Cash Value (or Permanent) Life Insurance

Cash value life insurance generally has higher premiums than pure term insurance. This is because a portion of the premium is used to pay mortality costs such as term insurance premiums, and a portion goes into a "savings account" for your benefit. The savings component is usually called "cash value" and can be used for supplemental retirement income, a source of emergency funding, or to pay down a mortgage, etc. Unlike term insurance, with cash value insurance the death benefit is guaranteed to always be there as long as you pay the necessary premiums. Because of front-end expenses, we recommend cash value insurance be purchased by those who plan to hold the insurance for long periods of time (at least 10 years).

Cash value life insurance has several tax advantages. The growth of cash values in a life insurance plan receives preferential tax treatment, since interest or growth is not subject to current income taxes. Cash withdrawals from a cash value life insurance contract are also accorded tax advantages. Some cash value life insurance contracts offer investment choices by allowing the customer to select how the money is invested among 10 or 15 "separate accounts". These separate accounts might include stock funds, money market funds, global growth funds, etc. Life insurance that provides these separate accounts is called Variable Life.

Cash value life insurance policies are increasingly used to augment existing retirement vehicles (IRAs, pensions, investments, etc.). Generally, a life insurance policy is written and large premiums are paid into it in the early years. The cash values build up on a tax- deferred basis, meaning there are no current taxes due. By combining the preferred loans and partial withdrawals (in correct proportions), the consumer can withdraw more money from the life insurance than was originally invested without paying taxes on the gain. Eventually, the income tax-free death benefit pays off the loan.

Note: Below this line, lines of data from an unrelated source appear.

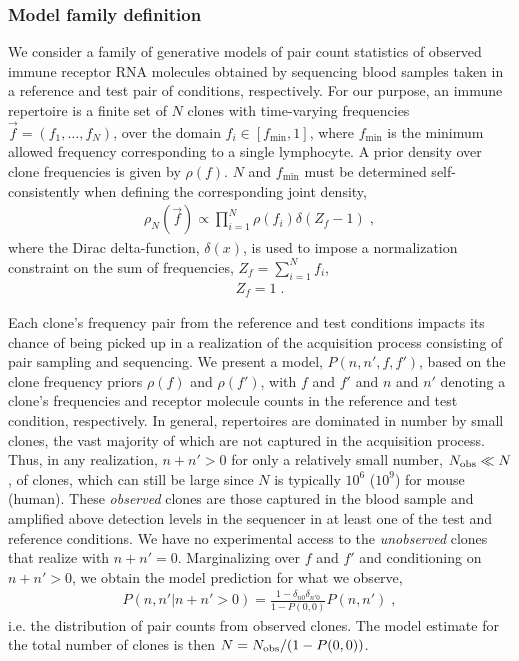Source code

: \documentclass[letterpaper,english,prl,reprint,longbibliography]{revtex4-1} %
\begin{document}
\subsubsection*{Model family definition}
We consider a family of generative models of pair count statistics of observed immune receptor RNA molecules obtained by sequencing blood samples taken in a reference and test pair of conditions, respectively. 
For our purpose, an immune repertoire is a finite set of $N$ clones with time-varying frequencies $\vec{f}=(f_1,\dots,f_N)$, over the domain $f_i\in[f_{\textrm{min}},1]$, where $f_{\textrm{min}}$ is the minimum allowed frequency corresponding to a single lymphocyte. A prior density over clone frequencies is given by $\rho(f)$. $N$ and $f_{\textrm{min}}$ must be determined self-consistently when defining the corresponding joint density, 
\begin{eqnarray}
	\rho_N(\vec{f})\propto \prod_{i=1}^N\rho(f_i)\delta(Z_f-1)\;,\label{eq:jointf}
\end{eqnarray}
where the Dirac delta-function, $\delta(x)$, is used to impose a normalization constraint on the sum of frequencies, $Z_f=\sum_{i=1}^N f_i$, 
\begin{align}
  Z_f=1\;. \label{eq:norm_constr}
\end{align}

Each clone's frequency pair from the reference and test conditions impacts its chance of being picked up in a realization of the acquisition process consisting of pair sampling and sequencing.
We present a model, $P(n,n',f,f')$, based on the clone frequency priors $\rho(f)$ and $\rho(f')$, with $f$ and $f'$ and $n$ and $n'$ denoting a clone's frequencies and receptor molecule counts in the reference and test condition, respectively. 
In general, repertoires are dominated in number by small clones, the vast majority of which are not captured in the acquisition process. 
Thus, in any realization, $n+n'>0$ for only a relatively small number, $N_{\textrm{\textrm{obs}}}\ll N$, of clones, which can still be large since $N$ is typically $ 10^6$ ($10^9$) for mouse (human). 
These \emph{observed} clones are those captured in the blood sample and amplified above detection levels in the sequencer in at least one of the test and reference conditions. 
We have no experimental access to the \emph{unobserved} clones that realize with $n+n'=0$. 
Marginalizing over $f$ and $f'$ and conditioning on $n+n'>0$, we obtain the model prediction for what we observe, 
\begin{align}
	P(n,n'|n+n'>0)=\frac{1-\delta_{n0}\delta_{n'0}}{1-P(0,0)}P(n,n')\;,
\end{align} 
i.e. the distribution of pair counts from observed clones. The model estimate for the total number of clones is then $N=N_{\textrm{\textrm{obs}}}/(1-P(0,0))$. 
\end{document}
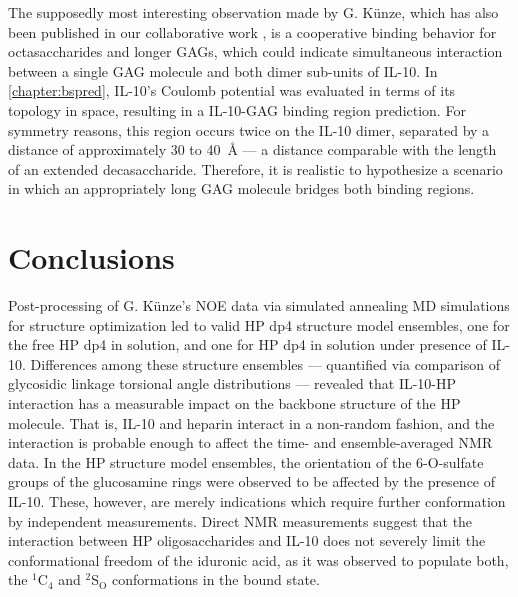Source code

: The supposedly most interesting observation made by G. Künze, which has also
been published in our collaborative work \cite{kuenze_gehrcke_2014}, is a
cooperative binding behavior for octasaccharides and longer GAGs, which could
indicate simultaneous interaction between a single GAG molecule and both dimer
sub-units of IL-10.  In \cref{chapter:bspred}, IL-10's Coulomb potential was
evaluated in terms of its topology in space, resulting in a IL-10-GAG binding
region prediction. For symmetry reasons, this region occurs twice on the IL-10
dimer, separated by a distance of approximately 30 to \SI{40}{\angstrom} --- a
distance comparable with the length of an extended decasaccharide. Therefore, it
is realistic to hypothesize a scenario in which an appropriately long GAG
molecule bridges both binding regions.





\section{Conclusions}
Post-processing of G. Künze's NOE data via simulated annealing MD simulations
for structure optimization led to valid HP dp4 structure model ensembles, one
for the free HP dp4 in solution, and one for HP dp4 in solution under presence
of IL-10. Differences among these structure ensembles --- quantified via
comparison of glycosidic linkage torsional angle distributions --- revealed that
IL-10-HP interaction has a measurable impact on the backbone structure of the HP
molecule. That is, IL-10 and heparin interact in a non-random fashion, and the
interaction is probable enough to affect the time- and ensemble-averaged NMR
data. In the HP structure model ensembles, the orientation of the 6-O-sulfate
groups of the glucosamine rings were observed to be affected by the presence of
IL-10. These, however, are merely indications which require further
conformation by independent measurements. Direct NMR measurements suggest that
the interaction between HP oligosaccharides and IL-10 does not severely limit
the conformational freedom of the iduronic acid, as it was observed to populate
both, the ${}^1$C${}_4$ and ${}^2$S${}_\mathrm{O}$ conformations in the bound
state.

If a consumer decided to pay $3,000 annually, he/she would buy the smallest amount of life insurance the law would allow. Minimal death benefit allows most of the premium to accumulate at interest (not spent on mortality expense). Care must be taken not to exceed the premium/death benefit ratios the law allows. Doing this will allow the life insurance contract to retain its tax preferential treatment. After loans and partial withdrawals are taken from the policy (say, after retirement), it is important to keep the life insurance policy in force. Surrendering the policy could trigger a significant income tax bill. At death, there is no income tax problem because life insurance death benefits are income tax free. When there is already a need for life insurance, the approach listed above can be a powerful supplement to existing retirement plans.